What is needed: This exercise calls for the data below to be retyped exactly, minus any images.

(Pictures paired with source code)
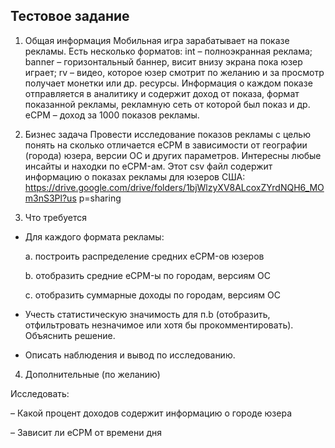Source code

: ## Тестовое задание

1. Общая информация
Мобильная игра зарабатывает на показе рекламы. Есть несколько форматов:
int – полноэкранная реклама; banner – горизонтальный баннер, висит внизу
экрана пока юзер играет; rv – видео, которое юзер смотрит по желанию и за
просмотр получает монетки или др. ресурсы. Информация о каждом показе
отправляется в аналитику и содержит доход от показа, формат показанной
рекламы, рекламную сеть от которой был показ и др.
eCPM – доход за 1000 показов рекламы.

2. Бизнес задача
Провести исследование показов рекламы с целью понять на сколько
отличается eCPM в зависимости от географии (города) юзера, версии ОС и
других параметров. Интересны любые инсайты и находки по eCPM-ам.
Этот csv файл содержит информацию о показах рекламы для юзеров США:
https://drive.google.com/drive/folders/1bjWlzyXV8ALcoxZYrdNQH6_MOm3nS3Pl?us
p=sharing

3. Что требуется
- Для каждого формата рекламы:

  a. построить распределение средних eCPM-ов юзеров

  b. отобразить средние eCPM-ы по городам, версиям ОС

  c. отобразить суммарные доходы по городам, версиям ОС

- Учесть статистическую значимость для п.b (отобразить, отфильтровать
незначимое или хотя бы прокомментировать). Объяснить решение.
- Описать наблюдения и вывод по исследованию.

4. Дополнительные (по желанию)

Исследовать:

  – Какой процент доходов содержит информацию о городе юзера

  – Зависит ли eCPM от времени дня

Written response:
Source code

: ## Тестовое задание

1. Общая информация
Мобильная игра зарабатывает на показе рекламы. Есть несколько форматов:
int – полноэкранная реклама; banner – горизонтальный баннер, висит внизу
экрана пока юзер играет; rv – видео, которое юзер смотрит по желанию и за
просмотр получает монетки или др. ресурсы. Информация о каждом показе
отправляется в аналитику и содержит доход от показа, формат показанной
рекламы, рекламную сеть от которой был показ и др.
eCPM – доход за 1000 показов рекламы.

2. Бизнес задача
Провести исследование показов рекламы с целью понять на сколько
отличается eCPM в зависимости от географии (города) юзера, версии ОС и
других параметров. Интересны любые инсайты и находки по eCPM-ам.
Этот csv файл содержит информацию о показах рекламы для юзеров США:
https://drive.google.com/drive/folders/1bjWlzyXV8ALcoxZYrdNQH6_MOm3nS3Pl?us
p=sharing

3. Что требуется
- Для каждого формата рекламы:

  a. построить распределение средних eCPM-ов юзеров

  b. отобразить средние eCPM-ы по городам, версиям ОС

  c. отобразить суммарные доходы по городам, версиям ОС

- Учесть статистическую значимость для п.b (отобразить, отфильтровать
незначимое или хотя бы прокомментировать). Объяснить решение.
- Описать наблюдения и вывод по исследованию.

4. Дополнительные (по желанию)

Исследовать:

  – Какой процент доходов содержит информацию о городе юзера

  – Зависит ли eCPM от времени дня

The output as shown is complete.